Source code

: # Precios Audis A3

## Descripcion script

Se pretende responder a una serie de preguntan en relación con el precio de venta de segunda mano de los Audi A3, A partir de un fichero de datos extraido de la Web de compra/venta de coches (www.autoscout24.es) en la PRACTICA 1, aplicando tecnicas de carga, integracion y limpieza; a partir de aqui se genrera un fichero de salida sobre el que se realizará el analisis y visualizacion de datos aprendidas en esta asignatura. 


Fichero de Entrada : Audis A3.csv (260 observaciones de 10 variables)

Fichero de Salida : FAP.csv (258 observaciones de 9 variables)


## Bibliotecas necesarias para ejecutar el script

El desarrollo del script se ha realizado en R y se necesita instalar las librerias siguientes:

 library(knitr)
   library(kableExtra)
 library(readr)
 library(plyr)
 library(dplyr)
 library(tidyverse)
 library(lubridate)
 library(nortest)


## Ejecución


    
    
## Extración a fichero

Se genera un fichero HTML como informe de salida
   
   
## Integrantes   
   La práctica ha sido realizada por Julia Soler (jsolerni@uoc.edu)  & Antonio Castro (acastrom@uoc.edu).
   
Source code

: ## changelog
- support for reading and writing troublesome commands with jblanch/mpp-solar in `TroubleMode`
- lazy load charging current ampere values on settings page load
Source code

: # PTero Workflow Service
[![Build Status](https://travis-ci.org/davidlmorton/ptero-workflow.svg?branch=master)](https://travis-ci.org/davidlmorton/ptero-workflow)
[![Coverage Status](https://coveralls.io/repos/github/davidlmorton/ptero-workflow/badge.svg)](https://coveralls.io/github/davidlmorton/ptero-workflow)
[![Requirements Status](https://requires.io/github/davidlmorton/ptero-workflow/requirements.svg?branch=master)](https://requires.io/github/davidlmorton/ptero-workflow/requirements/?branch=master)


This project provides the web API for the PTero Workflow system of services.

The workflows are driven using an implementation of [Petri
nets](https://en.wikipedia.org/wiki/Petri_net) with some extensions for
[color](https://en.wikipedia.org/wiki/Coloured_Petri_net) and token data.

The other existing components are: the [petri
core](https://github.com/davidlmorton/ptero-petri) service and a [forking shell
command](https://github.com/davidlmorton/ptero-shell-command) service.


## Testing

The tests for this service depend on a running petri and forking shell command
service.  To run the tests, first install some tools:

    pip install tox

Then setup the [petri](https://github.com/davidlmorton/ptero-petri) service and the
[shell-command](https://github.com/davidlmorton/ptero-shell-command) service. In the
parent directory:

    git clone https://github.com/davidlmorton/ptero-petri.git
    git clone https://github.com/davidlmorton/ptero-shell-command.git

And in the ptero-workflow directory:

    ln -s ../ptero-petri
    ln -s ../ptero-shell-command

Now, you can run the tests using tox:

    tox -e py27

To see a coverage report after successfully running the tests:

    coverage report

◆ Task requirements:
What you give back should be exactly the lines of the data above from the line with "La práctica ha" through the line with "PTero Workflow Service", both of those included, and nothing more.

◆ Output of the task:
   La práctica ha sido realizada por Julia Soler (jsolerni@uoc.edu)  & Antonio Castro (acastrom@uoc.edu).
   
Source code

: ## changelog
- support for reading and writing troublesome commands with jblanch/mpp-solar in `TroubleMode`
- lazy load charging current ampere values on settings page load
Source code

: # PTero Workflow Service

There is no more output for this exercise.